After another Smokey and the Bandit type chase (ending with an exposed police officer guy in an outhouse), our couple arrive at the Freak Out event, and there’s a heartwarming scene where they make out and skinny dip and stuff (you don’t really need to know somebody to do that stuff in the 70s). Then the DJ (“Boogie Blue”) advertises over the PA “Peanut oil is out, safflower oil is out! There’s a new love oil – Trenton Oil – the lubricant that loves to spread itself around your hot, purring engine! Trenton Oil – the oil that loves you!”
We get to check out some of the custom vans along with our cast of characters. Then there’s a course run that Vandora wins. At night, a Halloween Bash sees a lot of people in masks, smoking the reefer. Vince has some girls ambush Clint and the little misunderstanding gets him in trouble with Karen. Then T.B. has him arrested for stealing Vandora.
Boz is summoned to salvage the situation. He and Karen break Clint out of jail using Vandora’s lasers.
Then Vandora wins another competition involving going up a muddy hill (action!) After Vandora is declared the winner, there’s more wackiness involving whipped cream, and a pie-in-the-face, and a pumpkin.
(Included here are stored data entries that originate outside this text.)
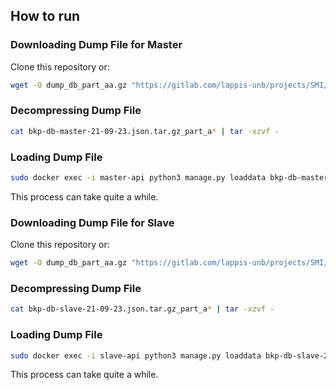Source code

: ## How to run

### Downloading Dump File for Master

Clone this repository or:

```bash
wget -O dump_db_part_aa.gz "https://gitlab.com/lappis-unb/projects/SMI/sige-dump-devel/-/raw/master/bkp-db-master-21-09-23.json.tar.gz_part_{aa,ab}?inline=false"
```

### Decompressing Dump File

```bash
cat bkp-db-master-21-09-23.json.tar.gz_part_a* | tar -xzvf -
```

### Loading Dump File

```bash
sudo docker exec -i master-api python3 manage.py loaddata bkp-db-master-21-09-23.json
```

This process can take quite a while.


### Downloading Dump File for Slave

Clone this repository or:

```bash
wget -O dump_db_part_aa.gz "https://gitlab.com/lappis-unb/projects/SMI/sige-dump-devel/-/raw/master/bkp-db-slave-21-09-23.json.tar.gz_part_{aa,ab}?inline=false"
```

### Decompressing Dump File

```bash
cat bkp-db-slave-21-09-23.json.tar.gz_part_a* | tar -xzvf -
```

### Loading Dump File

```bash
sudo docker exec -i slave-api python3 manage.py loaddata bkp-db-slave-21-09-23.json
```

This process can take quite a while.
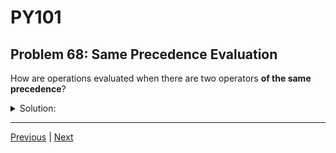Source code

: # PY101
## Problem 68: Same Precedence Evaluation

How are operations evaluated when there are two operators **of the same precedence**?

<details>
<summary>Solution:</summary>

Left to right, unless it's exponentiation.

Most operators are left-associative, meaning they're evaluated from left to right when they have the same precedence. However, exponentiation (`**`) is right-associative.

Examples:
```python
# Left-to-right evaluation (left-associative):
result = 10 - 5 - 2  # Evaluated as (10 - 5) - 2 = 3, not 10 - (5 - 2) = 7
result = 20 / 4 / 2  # Evaluated as (20 / 4) / 2 = 2.5, not 20 / (4 / 2) = 10.0

# Right-to-left evaluation (right-associative):
result = 2 ** 3 ** 2  # Evaluated as 2 ** (3 ** 2) = 2 ** 9 = 512
                       # Not (2 ** 3) ** 2 = 8 ** 2 = 64
```

</details>

---

[Previous](67.md) | [Next](69.md)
Then the reverend’s wife Aimee has some whipped cream fun with T.B. in his limo, but the whole thing is recorded and goes over live on the PA system. Not only is he shamed (well, how can that be, have you seen that raincoat?) but he finds out that Bosley owns the prototype for Vandora and not MAM (huh? how did he manage that?). Clint wins the 5 grand and all is well.
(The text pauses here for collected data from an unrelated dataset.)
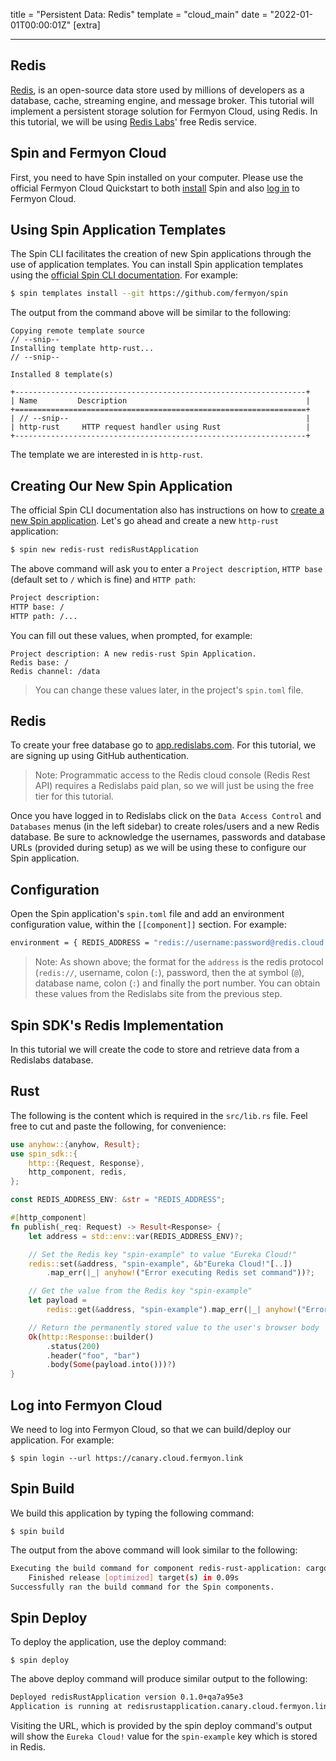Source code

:title = "Persistent Data: Redis"
template = "cloud_main"
date = "2022-01-01T00:00:01Z"
[extra]

---

## Redis

[Redis](https://redis.io/), is an open-source data store used by millions of developers as a database, cache, streaming engine, and message broker. This tutorial will implement a persistent storage solution for Fermyon Cloud, using Redis. In this tutorial, we will be using [Redis Labs](https://redis.com/)' free Redis service.

## Spin and Fermyon Cloud

First, you need to have Spin installed on your computer. Please use the official Fermyon Cloud Quickstart to both [install](https://developer.fermyon.com/cloud/quickstart/#install-spin) Spin and also [log in](https://developer.fermyon.com/cloud/quickstart/#log-in-to-the-fermyon-cloud) to Fermyon Cloud.

## Using Spin Application Templates

The Spin CLI facilitates the creation of new Spin applications through the use of application templates. You can install Spin application templates using the [official Spin CLI documentation](https://developer.fermyon.com/cloud/cli-reference/#templates). For example:

<!-- @selectiveCpy -->

```bash
$ spin templates install --git https://github.com/fermyon/spin
```

The output from the command above will be similar to the following:

<!-- @nocpy -->

```console
Copying remote template source
// --snip--
Installing template http-rust...
// --snip--

Installed 8 template(s)

+-----------------------------------------------------------------+
| Name         Description                                        |
+=================================================================+
| // --snip--                                                     |
| http-rust     HTTP request handler using Rust                   |
+-----------------------------------------------------------------+
```

The template we are interested in is `http-rust`.

## Creating Our New Spin Application

The official Spin CLI documentation also has instructions on how to [create a new Spin application](https://developer.fermyon.com/cloud/cli-reference/#new). Let's go ahead and create a new `http-rust` application: 

<!-- @selectiveCpy -->

```bash
$ spin new redis-rust redisRustApplication
```

The above command will ask you to enter a `Project description`, `HTTP base` (default set to `/` which is fine) and `HTTP path`:

<!-- @nocpy -->

```bash
Project description: 
HTTP base: /
HTTP path: /...
```

You can fill out these values, when prompted, for example:

<!-- @nocpy -->

```console
Project description: A new redis-rust Spin Application.
Redis base: /
Redis channel: /data
```

> You can change these values later, in the project's `spin.toml` file.

## Redis 

To create your free database go to [app.redislabs.com](https://app.redislabs.com/). For this tutorial, we are signing up using GitHub authentication. 

> Note: Programmatic access to the Redis cloud console (Redis Rest API) requires a Redislabs paid plan, so we will just be using the free tier for this tutorial. 
 
Once you have logged in to Redislabs click on the `Data Access Control` and `Databases` menus (in the left sidebar) to create roles/users and a new Redis database. Be sure to acknowledge the usernames, passwords and database URLs (provided during setup) as we will be using these to configure our Spin application.

## Configuration

Open the Spin application's `spin.toml` file and add an environment configuration value, within the `[[component]]` section. For example:

```bash
environment = { REDIS_ADDRESS = "redis://username:password@redis.cloud.redislabs.com:16675" }
```

> Note: As shown above; the format for the `address` is the redis protocol (`redis://`, username, colon (`:`), password, then the at symbol (`@`), database name, colon (`:`) and finally the port number. You can obtain these values from the Redislabs site from the previous step.

## Spin SDK's Redis Implementation

In this tutorial we will create the code to store and retrieve data from a Redislabs database.

## Rust 

The following is the content which is required in the `src/lib.rs` file. Feel free to cut and paste the following, for convenience:

```rust
use anyhow::{anyhow, Result};
use spin_sdk::{
    http::{Request, Response},
    http_component, redis,
};

const REDIS_ADDRESS_ENV: &str = "REDIS_ADDRESS";

#[http_component]
fn publish(_req: Request) -> Result<Response> {
    let address = std::env::var(REDIS_ADDRESS_ENV)?;

    // Set the Redis key "spin-example" to value "Eureka Cloud!"
    redis::set(&address, "spin-example", &b"Eureka Cloud!"[..])
        .map_err(|_| anyhow!("Error executing Redis set command"))?;

    // Get the value from the Redis key "spin-example"
    let payload =
        redis::get(&address, "spin-example").map_err(|_| anyhow!("Error querying Redis"))?;

    // Return the permanently stored value to the user's browser body
    Ok(http::Response::builder()
        .status(200)
        .header("foo", "bar")
        .body(Some(payload.into()))?)
}
```

## Log into Fermyon Cloud

We need to log into Fermyon Cloud, so that we can build/deploy our application. For example:

<!-- @selectiveCpy -->

```console
$ spin login --url https://canary.cloud.fermyon.link
```

## Spin Build

We build this application by typing the following command:
<!-- @selectiveCpy -->

```console
$ spin build
```

The output from the above command will look similar to the following:
<!-- @nocpy -->

```bash
Executing the build command for component redis-rust-application: cargo build --target wasm32-wasi --release
    Finished release [optimized] target(s) in 0.09s
Successfully ran the build command for the Spin components.
```

## Spin Deploy

To deploy the application, use the deploy command:
<!-- @selectiveCpy -->

```console
$ spin deploy
```

The above deploy command will produce similar output to the following:

```bash
Deployed redisRustApplication version 0.1.0+qa7a95e3
Application is running at redisrustapplication.canary.cloud.fermyon.link
```

Visiting the URL, which is provided by the spin deploy command's output will show the `Eureka Cloud!` value for the `spin-example` key which is stored in Redis.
Supervan ends with a 5 minute montage of everyone’s custom van while Bobby Stone starts singing an encore. Yes, I watched another 70s movie about vans, and that’s alright with me.
From Texas, Oklahoma, Kansas, Illinois All the little ladies love my pride and joy Try to please me any way they can Rollin around with me in my super van! Ridin high! Ridin high! I’d rather be ridin high in my super van!